Would you copy the lines below exactly and omit the images?

= The data =
____________________

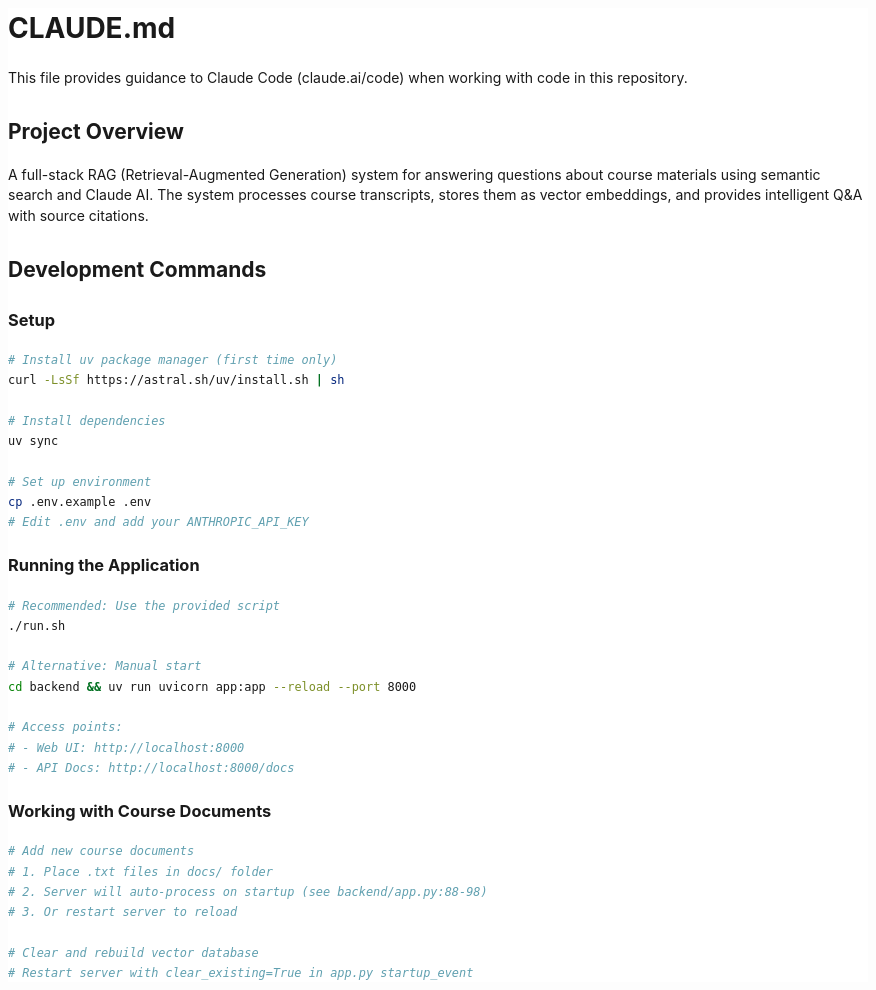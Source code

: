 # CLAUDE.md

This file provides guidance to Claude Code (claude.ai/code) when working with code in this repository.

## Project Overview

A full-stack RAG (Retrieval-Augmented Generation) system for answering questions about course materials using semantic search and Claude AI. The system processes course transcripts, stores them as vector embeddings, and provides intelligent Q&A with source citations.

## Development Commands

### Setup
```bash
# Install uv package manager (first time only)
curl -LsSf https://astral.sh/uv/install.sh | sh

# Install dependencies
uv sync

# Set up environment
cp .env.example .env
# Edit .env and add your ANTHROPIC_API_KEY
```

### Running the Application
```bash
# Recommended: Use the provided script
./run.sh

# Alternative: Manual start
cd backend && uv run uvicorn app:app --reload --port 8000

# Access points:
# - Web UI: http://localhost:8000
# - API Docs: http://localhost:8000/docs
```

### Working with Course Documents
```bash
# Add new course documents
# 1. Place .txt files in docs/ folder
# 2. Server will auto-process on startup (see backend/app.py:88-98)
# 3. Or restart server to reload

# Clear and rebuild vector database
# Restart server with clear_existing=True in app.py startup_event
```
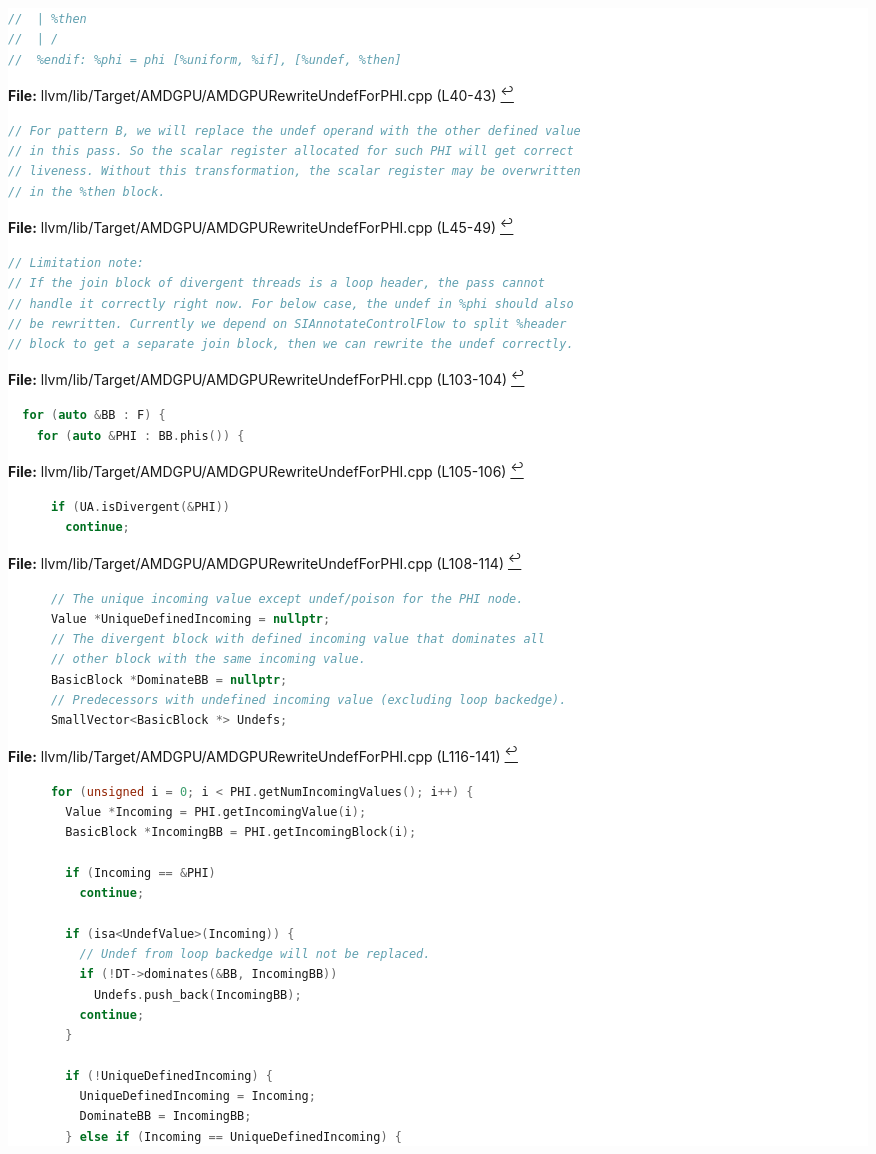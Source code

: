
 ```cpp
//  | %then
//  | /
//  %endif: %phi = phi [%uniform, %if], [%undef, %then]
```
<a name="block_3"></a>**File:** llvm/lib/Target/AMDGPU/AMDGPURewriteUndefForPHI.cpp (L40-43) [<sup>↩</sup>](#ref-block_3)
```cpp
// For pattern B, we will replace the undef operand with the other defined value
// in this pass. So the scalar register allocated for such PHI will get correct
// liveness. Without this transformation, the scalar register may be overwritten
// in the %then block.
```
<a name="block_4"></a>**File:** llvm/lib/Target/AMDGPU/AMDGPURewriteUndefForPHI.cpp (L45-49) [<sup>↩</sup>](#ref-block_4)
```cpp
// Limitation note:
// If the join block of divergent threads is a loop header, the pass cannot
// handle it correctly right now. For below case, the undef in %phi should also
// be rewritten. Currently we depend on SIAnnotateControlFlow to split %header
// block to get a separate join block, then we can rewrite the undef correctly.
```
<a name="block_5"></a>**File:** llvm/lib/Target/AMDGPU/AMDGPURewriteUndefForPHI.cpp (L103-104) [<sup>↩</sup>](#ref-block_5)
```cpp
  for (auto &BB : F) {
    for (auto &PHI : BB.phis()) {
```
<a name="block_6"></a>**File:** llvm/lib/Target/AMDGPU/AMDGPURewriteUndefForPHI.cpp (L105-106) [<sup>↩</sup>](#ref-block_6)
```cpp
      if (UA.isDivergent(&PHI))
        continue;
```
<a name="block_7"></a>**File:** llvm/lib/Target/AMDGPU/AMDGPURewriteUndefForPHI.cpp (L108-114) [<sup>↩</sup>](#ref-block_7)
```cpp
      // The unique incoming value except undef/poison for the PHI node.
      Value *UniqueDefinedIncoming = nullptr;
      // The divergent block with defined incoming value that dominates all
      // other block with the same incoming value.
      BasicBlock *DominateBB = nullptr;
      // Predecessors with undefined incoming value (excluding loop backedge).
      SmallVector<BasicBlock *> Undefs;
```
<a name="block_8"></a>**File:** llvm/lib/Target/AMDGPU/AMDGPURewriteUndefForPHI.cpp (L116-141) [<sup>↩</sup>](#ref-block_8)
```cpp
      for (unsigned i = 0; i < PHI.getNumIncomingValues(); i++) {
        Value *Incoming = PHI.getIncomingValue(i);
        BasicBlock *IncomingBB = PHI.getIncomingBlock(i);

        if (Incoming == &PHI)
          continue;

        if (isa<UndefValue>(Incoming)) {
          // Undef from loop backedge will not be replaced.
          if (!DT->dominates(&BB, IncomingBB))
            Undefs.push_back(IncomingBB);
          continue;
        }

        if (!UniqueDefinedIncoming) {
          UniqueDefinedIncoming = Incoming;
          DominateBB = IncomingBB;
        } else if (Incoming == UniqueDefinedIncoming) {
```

____________________

= Solution to the problem =
Source code

: # CLAUDE.md

This file provides guidance to Claude Code (claude.ai/code) when working with code in this repository.

## Project Overview

A full-stack RAG (Retrieval-Augmented Generation) system for answering questions about course materials using semantic search and Claude AI. The system processes course transcripts, stores them as vector embeddings, and provides intelligent Q&A with source citations.

## Development Commands

### Setup
```bash
# Install uv package manager (first time only)
curl -LsSf https://astral.sh/uv/install.sh | sh

# Install dependencies
uv sync

# Set up environment
cp .env.example .env
# Edit .env and add your ANTHROPIC_API_KEY
```

### Running the Application
```bash
# Recommended: Use the provided script
./run.sh

# Alternative: Manual start
cd backend && uv run uvicorn app:app --reload --port 8000

# Access points:
# - Web UI: http://localhost:8000
# - API Docs: http://localhost:8000/docs
```

### Working with Course Documents
```bash
# Add new course documents
# 1. Place .txt files in docs/ folder
# 2. Server will auto-process on startup (see backend/app.py:88-98)
# 3. Or restart server to reload

# Clear and rebuild vector database
# Restart server with clear_existing=True in app.py startup_event
```
Source code

:
 ```cpp
//  | %then
//  | /
//  %endif: %phi = phi [%uniform, %if], [%undef, %then]
```
<a name="block_3"></a>**File:** llvm/lib/Target/AMDGPU/AMDGPURewriteUndefForPHI.cpp (L40-43) [<sup>↩</sup>](#ref-block_3)
```cpp
// For pattern B, we will replace the undef operand with the other defined value
// in this pass. So the scalar register allocated for such PHI will get correct
// liveness. Without this transformation, the scalar register may be overwritten
// in the %then block.
```
<a name="block_4"></a>**File:** llvm/lib/Target/AMDGPU/AMDGPURewriteUndefForPHI.cpp (L45-49) [<sup>↩</sup>](#ref-block_4)
```cpp
// Limitation note:
// If the join block of divergent threads is a loop header, the pass cannot
// handle it correctly right now. For below case, the undef in %phi should also
// be rewritten. Currently we depend on SIAnnotateControlFlow to split %header
// block to get a separate join block, then we can rewrite the undef correctly.
```
<a name="block_5"></a>**File:** llvm/lib/Target/AMDGPU/AMDGPURewriteUndefForPHI.cpp (L103-104) [<sup>↩</sup>](#ref-block_5)
```cpp
  for (auto &BB : F) {
    for (auto &PHI : BB.phis()) {
```
<a name="block_6"></a>**File:** llvm/lib/Target/AMDGPU/AMDGPURewriteUndefForPHI.cpp (L105-106) [<sup>↩</sup>](#ref-block_6)
```cpp
      if (UA.isDivergent(&PHI))
        continue;
```
<a name="block_7"></a>**File:** llvm/lib/Target/AMDGPU/AMDGPURewriteUndefForPHI.cpp (L108-114) [<sup>↩</sup>](#ref-block_7)
```cpp
      // The unique incoming value except undef/poison for the PHI node.
      Value *UniqueDefinedIncoming = nullptr;
      // The divergent block with defined incoming value that dominates all
      // other block with the same incoming value.
      BasicBlock *DominateBB = nullptr;
      // Predecessors with undefined incoming value (excluding loop backedge).
      SmallVector<BasicBlock *> Undefs;
```
<a name="block_8"></a>**File:** llvm/lib/Target/AMDGPU/AMDGPURewriteUndefForPHI.cpp (L116-141) [<sup>↩</sup>](#ref-block_8)
```cpp
      for (unsigned i = 0; i < PHI.getNumIncomingValues(); i++) {
        Value *Incoming = PHI.getIncomingValue(i);
        BasicBlock *IncomingBB = PHI.getIncomingBlock(i);

        if (Incoming == &PHI)
          continue;

        if (isa<UndefValue>(Incoming)) {
          // Undef from loop backedge will not be replaced.
          if (!DT->dominates(&BB, IncomingBB))
            Undefs.push_back(IncomingBB);
          continue;
        }

        if (!UniqueDefinedIncoming) {
          UniqueDefinedIncoming = Incoming;
          DominateBB = IncomingBB;
        } else if (Incoming == UniqueDefinedIncoming) {
```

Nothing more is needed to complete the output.